Copy out, exactly as written, only the line containing "## Setting Up Project Locally" and the lines after it through the end of the records.

______________________________

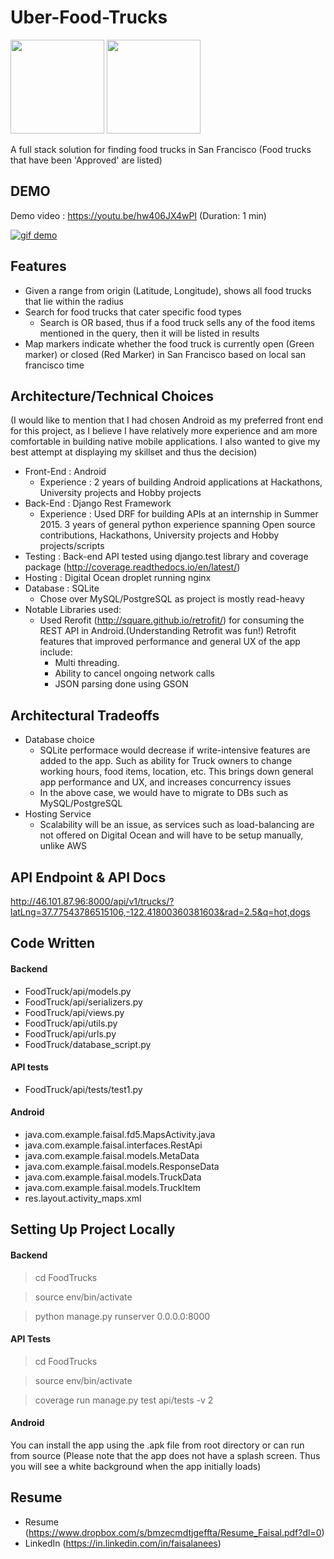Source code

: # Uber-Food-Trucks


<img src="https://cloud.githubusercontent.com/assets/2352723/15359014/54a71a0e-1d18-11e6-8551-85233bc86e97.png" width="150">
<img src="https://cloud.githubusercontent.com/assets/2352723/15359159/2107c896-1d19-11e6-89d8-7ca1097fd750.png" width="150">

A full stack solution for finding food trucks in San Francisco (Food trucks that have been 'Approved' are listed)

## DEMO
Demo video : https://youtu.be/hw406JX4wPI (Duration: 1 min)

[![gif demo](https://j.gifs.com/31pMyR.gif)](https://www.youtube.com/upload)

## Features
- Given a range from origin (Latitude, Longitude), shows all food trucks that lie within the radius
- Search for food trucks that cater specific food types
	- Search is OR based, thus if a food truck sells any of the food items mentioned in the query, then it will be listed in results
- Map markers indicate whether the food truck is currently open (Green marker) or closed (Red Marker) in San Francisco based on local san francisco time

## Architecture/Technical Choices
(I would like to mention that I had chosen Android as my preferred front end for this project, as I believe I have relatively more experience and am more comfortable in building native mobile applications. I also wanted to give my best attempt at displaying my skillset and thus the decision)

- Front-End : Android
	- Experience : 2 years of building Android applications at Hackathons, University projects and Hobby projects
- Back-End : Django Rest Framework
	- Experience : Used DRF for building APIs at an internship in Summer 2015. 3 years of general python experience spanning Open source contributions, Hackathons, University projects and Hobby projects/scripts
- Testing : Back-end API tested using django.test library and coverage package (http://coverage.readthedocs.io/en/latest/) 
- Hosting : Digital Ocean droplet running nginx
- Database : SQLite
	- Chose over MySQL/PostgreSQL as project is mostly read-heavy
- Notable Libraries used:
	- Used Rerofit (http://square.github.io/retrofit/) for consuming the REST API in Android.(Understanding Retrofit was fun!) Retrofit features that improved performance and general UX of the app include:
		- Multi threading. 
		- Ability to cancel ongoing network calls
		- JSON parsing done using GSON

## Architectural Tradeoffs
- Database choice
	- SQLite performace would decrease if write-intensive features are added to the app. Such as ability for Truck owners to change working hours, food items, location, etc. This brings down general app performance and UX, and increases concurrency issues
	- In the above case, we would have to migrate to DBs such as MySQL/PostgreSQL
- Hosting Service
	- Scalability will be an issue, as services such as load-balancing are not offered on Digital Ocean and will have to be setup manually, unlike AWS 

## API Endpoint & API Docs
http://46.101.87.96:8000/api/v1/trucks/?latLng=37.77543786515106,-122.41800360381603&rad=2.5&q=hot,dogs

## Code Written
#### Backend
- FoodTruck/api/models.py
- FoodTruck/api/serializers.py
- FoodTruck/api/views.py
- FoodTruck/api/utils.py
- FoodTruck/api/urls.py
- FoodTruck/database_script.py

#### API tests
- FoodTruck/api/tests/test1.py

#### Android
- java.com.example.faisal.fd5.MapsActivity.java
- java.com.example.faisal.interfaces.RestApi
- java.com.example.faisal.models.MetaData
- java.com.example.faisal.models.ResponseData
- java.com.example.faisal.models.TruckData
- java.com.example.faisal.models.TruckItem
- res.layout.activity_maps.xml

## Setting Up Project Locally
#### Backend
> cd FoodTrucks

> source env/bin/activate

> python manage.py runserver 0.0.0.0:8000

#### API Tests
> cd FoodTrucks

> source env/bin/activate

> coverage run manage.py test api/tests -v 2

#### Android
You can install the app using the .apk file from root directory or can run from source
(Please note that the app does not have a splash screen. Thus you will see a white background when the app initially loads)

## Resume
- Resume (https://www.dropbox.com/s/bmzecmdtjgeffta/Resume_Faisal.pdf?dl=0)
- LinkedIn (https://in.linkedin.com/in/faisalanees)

______________________________

- Result below:
## Setting Up Project Locally
#### Backend
> cd FoodTrucks

> source env/bin/activate

> python manage.py runserver 0.0.0.0:8000

#### API Tests
> cd FoodTrucks

> source env/bin/activate

> coverage run manage.py test api/tests -v 2

#### Android
You can install the app using the .apk file from root directory or can run from source
(Please note that the app does not have a splash screen. Thus you will see a white background when the app initially loads)

## Resume
- Resume (https://www.dropbox.com/s/bmzecmdtjgeffta/Resume_Faisal.pdf?dl=0)
- LinkedIn (https://in.linkedin.com/in/faisalanees)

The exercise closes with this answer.